Solid electrolytes have attracted more and more attention due to their high mechanical strength, high safety and other characteristics that can effectively solve the existing problems with organic electrolytes. Generally, solid electrolytes can be divided into inorganic solid electrolytes, polymer solid electrolytes and composite solid electrolytes. Polymer electrolytes can have high ionic conductivity in the highly elastic state and outstanding flexibility, but their room temperature ionic conductivity is low, which severely limits their large-scale application. Inorganic solid electrolytes have high room temperature conductivity and good mechanical properties, but their interface contact performance is poor and their flexibility is low, so they have not been widely used. Adding different types of modified fillers to the polymer matrix can improve the room temperature ionic conductivity of the polymer while enhancing mechanical properties of the polymer matrix, thereby achieving the goal of inhibiting the growth of lithium dendrites and improving battery safety performance and energy density.

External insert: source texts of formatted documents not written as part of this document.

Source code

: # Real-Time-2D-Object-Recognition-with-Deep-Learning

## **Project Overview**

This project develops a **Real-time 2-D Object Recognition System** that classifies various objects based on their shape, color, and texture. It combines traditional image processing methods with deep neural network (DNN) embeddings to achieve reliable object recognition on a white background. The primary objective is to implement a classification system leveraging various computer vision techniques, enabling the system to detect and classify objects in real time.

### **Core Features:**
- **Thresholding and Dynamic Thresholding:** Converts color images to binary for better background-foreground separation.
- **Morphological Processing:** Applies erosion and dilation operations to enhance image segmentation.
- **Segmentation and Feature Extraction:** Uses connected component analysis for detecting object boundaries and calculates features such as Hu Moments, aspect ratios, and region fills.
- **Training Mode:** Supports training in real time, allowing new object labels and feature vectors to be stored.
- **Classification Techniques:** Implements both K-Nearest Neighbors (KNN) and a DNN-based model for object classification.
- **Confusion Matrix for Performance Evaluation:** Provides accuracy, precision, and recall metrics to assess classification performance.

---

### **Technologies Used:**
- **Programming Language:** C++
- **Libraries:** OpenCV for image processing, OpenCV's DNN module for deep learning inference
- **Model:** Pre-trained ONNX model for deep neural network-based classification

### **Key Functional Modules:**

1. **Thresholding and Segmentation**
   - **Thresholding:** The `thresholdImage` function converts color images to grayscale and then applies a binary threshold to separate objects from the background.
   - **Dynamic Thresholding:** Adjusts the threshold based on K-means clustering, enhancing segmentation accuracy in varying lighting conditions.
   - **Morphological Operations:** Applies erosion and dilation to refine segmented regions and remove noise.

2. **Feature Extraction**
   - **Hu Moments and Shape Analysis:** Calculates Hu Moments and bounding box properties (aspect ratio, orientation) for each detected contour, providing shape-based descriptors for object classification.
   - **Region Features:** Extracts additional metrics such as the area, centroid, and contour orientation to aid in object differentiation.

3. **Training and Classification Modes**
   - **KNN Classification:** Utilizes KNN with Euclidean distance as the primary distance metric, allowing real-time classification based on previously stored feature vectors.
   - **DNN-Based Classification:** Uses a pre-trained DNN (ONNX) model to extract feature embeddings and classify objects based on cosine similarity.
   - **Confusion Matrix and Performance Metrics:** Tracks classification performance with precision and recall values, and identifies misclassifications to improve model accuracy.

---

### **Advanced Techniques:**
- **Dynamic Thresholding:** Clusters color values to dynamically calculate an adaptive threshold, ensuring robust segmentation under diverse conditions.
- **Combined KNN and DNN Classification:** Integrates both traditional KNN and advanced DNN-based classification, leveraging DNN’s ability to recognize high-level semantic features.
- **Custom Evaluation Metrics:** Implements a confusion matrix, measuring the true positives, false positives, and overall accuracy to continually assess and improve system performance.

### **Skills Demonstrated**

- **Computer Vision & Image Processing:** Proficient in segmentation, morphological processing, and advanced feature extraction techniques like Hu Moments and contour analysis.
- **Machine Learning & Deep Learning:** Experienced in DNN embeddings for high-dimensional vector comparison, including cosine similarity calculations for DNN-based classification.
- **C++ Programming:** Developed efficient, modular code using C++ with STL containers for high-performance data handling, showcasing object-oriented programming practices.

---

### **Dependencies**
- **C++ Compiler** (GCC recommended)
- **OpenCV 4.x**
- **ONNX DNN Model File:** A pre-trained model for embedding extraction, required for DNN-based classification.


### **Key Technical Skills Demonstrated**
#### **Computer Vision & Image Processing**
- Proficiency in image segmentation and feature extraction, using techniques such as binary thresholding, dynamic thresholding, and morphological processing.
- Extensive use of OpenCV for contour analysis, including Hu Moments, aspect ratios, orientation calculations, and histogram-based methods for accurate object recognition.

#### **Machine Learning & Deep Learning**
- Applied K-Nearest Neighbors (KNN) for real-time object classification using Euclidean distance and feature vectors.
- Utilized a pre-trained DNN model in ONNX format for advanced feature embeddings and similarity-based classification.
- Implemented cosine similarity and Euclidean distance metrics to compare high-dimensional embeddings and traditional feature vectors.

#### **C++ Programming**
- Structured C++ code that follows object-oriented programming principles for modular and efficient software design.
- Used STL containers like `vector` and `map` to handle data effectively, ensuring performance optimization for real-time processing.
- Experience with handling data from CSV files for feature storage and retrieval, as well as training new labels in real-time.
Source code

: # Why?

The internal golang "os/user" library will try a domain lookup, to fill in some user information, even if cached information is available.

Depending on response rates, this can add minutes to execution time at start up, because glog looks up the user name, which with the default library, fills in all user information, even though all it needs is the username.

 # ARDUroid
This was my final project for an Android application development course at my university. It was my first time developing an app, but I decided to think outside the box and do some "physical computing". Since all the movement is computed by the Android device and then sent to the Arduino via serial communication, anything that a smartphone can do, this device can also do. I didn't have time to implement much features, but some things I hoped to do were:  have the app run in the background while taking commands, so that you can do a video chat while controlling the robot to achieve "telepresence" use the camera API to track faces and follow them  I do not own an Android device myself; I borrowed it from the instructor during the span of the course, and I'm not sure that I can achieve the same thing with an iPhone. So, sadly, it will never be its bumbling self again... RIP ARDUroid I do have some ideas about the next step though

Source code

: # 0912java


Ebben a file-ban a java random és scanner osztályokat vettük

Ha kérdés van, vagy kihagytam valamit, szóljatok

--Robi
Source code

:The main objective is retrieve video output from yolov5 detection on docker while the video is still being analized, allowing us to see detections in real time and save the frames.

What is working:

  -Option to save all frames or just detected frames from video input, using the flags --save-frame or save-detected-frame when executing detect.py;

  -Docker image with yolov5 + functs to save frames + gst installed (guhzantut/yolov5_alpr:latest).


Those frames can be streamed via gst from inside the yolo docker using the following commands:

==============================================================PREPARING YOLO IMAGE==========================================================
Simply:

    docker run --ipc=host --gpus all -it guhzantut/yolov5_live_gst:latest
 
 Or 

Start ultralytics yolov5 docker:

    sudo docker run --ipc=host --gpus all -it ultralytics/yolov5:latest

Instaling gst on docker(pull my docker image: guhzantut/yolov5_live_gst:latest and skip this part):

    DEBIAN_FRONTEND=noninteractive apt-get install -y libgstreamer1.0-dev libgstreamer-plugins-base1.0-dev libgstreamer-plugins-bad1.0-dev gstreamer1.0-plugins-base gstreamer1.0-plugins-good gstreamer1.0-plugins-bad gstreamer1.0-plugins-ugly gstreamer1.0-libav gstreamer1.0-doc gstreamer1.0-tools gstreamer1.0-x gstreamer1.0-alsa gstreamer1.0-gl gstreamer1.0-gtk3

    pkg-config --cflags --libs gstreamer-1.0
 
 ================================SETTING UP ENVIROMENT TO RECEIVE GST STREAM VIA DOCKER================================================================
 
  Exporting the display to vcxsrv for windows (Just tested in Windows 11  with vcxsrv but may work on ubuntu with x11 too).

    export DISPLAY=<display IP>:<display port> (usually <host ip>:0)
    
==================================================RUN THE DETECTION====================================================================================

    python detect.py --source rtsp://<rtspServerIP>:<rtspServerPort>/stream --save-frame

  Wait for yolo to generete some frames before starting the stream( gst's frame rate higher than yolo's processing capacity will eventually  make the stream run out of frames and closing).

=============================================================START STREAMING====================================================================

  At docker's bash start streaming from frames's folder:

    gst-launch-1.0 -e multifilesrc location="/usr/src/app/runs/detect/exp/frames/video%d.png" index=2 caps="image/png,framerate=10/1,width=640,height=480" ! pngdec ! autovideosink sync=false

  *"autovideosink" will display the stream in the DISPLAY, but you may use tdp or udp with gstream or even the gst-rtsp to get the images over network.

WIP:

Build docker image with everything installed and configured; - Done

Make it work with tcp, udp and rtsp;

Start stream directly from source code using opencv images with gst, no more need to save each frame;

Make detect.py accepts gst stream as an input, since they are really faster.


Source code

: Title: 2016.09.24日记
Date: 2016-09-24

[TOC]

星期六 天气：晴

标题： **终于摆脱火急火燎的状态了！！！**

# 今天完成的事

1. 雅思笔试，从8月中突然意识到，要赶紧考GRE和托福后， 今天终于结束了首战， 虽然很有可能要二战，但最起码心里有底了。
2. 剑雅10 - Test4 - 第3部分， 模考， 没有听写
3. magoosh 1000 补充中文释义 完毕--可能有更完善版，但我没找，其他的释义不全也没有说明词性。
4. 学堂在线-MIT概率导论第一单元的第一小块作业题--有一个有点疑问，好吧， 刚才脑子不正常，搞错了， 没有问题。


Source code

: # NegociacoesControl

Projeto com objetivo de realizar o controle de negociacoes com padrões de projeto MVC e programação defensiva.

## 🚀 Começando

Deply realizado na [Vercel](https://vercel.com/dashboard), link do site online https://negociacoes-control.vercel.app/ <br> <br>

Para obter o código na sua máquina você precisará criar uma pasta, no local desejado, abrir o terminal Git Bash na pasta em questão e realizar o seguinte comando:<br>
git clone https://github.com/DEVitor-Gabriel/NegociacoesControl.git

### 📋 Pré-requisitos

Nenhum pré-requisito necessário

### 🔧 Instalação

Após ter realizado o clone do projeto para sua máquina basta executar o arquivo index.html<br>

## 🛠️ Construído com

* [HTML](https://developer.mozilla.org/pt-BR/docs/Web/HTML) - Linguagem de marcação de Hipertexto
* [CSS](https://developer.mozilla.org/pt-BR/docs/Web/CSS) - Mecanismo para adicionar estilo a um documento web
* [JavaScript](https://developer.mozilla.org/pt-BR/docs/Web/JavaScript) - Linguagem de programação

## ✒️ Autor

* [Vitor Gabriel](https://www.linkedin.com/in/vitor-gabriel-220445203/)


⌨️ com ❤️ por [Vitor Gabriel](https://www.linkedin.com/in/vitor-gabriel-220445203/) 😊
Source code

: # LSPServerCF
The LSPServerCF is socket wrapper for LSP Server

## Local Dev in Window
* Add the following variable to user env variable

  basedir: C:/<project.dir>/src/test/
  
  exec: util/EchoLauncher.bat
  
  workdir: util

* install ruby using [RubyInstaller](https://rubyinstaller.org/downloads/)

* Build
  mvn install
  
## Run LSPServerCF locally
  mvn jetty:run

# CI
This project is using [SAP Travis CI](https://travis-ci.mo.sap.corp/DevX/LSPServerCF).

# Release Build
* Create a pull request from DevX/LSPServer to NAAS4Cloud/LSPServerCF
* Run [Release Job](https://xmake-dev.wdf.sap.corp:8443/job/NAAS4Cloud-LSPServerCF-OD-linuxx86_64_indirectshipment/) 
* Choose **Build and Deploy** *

Therefore, the composite solid electrolyte that combines the advantages of polymer and inorganic electrolytes has the ability to inhibit the growth of lithium dendrites during solid battery cycle, while also improving battery safety and service life, which is of great significance for the development of the next generation of lithium batteries.

Many patents on composite solid electrolytes have been published, most of which use inert fillers that cannot conduct lithium ions (silica, titanium dioxide, etc.) and active fillers that can transport lithium ions (garnet, perovskite, etc.) to combine with polymers and lithium salts to prepare composite solid electrolyte. Since inorganic ceramic particles are prone to agglomeration and lack a stable lithium ion transport path, the electrochemical performance of this type of composite electrolyte cannot meet the requirements for operation at room temperature. In order to improve this type of composite solid electrolyte, there are also many research patents that add a small amount of electrolyte, plastic crystals or directly immerse them in the electrolyte to form gel or semi-solid electrolytes between the composite solid electrolyte and the positive and negative electrodes of the battery. However, the mechanical performance of this type of electrolyte is greatly reduced, and the growth of lithium dendrites cannot be effectively inhibited, resulting in a reduction in the battery cycle life. Therefore, it is urgent to explore new high-efficiency fillers, which is of great significance to the development of composite solid electrolytes.

SUMMARY OF THE INVENTION

The present invention aims to provide a method for preparing a composite solid electrolyte with a soft filler by using lithiated cellulose that can transmit lithium ions and limit the movement of lithium salt anions as a soft filler. The composite solid electrolyte has good mechanical properties and interface chemical stability, high lithium ion conductivity and excellent electrochemical performance.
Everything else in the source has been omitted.